Understanding the biology in next generation sequencing data requires a comprehensive and integrated approach and must be supplemented with highly-curated data content from multiple sources. Genomatix, a computational biology company with a 22-year history of developing tools and data content for understanding the molecular mechanisms of eukaryotic gene expression, provides an easy-to-use bioinformatics software platform for the detailed analysis of next generation sequencing data. This lecture and hands-on training workshop series will introduce students to two complete, automated workflows for the independent analysis of RNA-Seq and ChIP-Seq data using the Genomatix platform.

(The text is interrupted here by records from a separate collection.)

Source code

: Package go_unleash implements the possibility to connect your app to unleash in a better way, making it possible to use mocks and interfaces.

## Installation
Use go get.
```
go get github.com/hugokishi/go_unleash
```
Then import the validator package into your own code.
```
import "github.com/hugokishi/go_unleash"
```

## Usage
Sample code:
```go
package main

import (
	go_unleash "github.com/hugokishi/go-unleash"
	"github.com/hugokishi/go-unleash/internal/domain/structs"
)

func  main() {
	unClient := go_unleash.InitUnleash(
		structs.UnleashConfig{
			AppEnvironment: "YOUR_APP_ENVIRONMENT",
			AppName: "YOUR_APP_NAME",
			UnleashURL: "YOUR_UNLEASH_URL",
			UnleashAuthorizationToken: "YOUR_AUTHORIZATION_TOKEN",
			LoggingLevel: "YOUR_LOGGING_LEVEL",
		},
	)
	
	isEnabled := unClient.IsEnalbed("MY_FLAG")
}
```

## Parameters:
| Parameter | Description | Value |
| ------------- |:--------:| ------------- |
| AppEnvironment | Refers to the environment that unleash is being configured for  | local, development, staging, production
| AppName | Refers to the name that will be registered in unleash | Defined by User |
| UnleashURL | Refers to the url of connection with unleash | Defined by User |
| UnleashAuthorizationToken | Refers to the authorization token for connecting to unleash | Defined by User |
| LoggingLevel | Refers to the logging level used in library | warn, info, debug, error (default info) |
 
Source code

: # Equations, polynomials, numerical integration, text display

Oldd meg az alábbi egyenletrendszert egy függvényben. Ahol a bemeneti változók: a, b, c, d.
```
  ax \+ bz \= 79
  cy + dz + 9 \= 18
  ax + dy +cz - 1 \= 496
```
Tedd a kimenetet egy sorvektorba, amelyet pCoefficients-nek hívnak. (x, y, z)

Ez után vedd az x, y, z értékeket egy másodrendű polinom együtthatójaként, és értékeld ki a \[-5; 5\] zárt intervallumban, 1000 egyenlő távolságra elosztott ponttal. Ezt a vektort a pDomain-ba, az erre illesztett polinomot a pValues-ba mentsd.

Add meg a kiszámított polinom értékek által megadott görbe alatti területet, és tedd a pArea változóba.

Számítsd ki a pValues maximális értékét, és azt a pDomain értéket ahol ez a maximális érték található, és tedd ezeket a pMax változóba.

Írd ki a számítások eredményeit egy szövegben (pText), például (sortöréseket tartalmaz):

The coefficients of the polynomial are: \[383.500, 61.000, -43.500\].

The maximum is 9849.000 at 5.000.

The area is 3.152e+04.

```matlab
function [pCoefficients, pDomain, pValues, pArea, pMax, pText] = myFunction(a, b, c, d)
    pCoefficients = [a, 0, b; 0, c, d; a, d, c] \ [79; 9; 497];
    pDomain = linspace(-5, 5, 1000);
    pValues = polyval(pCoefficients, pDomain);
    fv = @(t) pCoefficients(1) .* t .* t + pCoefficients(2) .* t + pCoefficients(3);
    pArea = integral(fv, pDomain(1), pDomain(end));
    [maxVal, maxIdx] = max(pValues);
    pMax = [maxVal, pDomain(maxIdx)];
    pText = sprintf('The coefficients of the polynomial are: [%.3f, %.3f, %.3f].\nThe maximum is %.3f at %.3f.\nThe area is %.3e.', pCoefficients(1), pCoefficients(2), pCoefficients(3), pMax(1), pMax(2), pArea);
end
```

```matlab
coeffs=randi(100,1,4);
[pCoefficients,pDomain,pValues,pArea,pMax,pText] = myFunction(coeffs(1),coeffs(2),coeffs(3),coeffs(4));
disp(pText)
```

Students will additionally have the option of taking a follow-on course and will learn about the advanced applications of the Genomatix platform for the meta-analysis and integration of RNA-Seq and ChIP-Seq data, including the identification of transcription factor binding sites, gene regulatory cassettes and genome-wide analysis of genes sharing a common transcription factor binding site pattern.
This course is broken down into morning and afternoon sessions. NOTE: This is the first course in a two-part series. Morning registration and attendance is required to attend the afternoon session.
The morning session (9:00 am-12:00 pm) will focus on RNA-Seq and will cover the topics of: project creation and management on the Genomatix Genome Analyzer (GGA); uploading FASTQ files to the GGA and the generation/visualization of sequence statistics; mapping of RNA-Seq reads to a reference genome and the generation/visualization of mapping statistics; principle component analysis; differential expression analysis using DESEq2; pathway and network analysis of differentially-expressed genes.
The afternoon session (1:30 pm-4:30 pm) will focus on ChIP-Seq and will cover the topics of: peak calling algorithms (MACS, SICER, NGSAnalyzer); peak finding; read classification; peak classification; sequence extraction of called peaks; Transcription Factor Binding Site (TFBS) overrepresentation; annotation of called peaks: next neighbor analysis.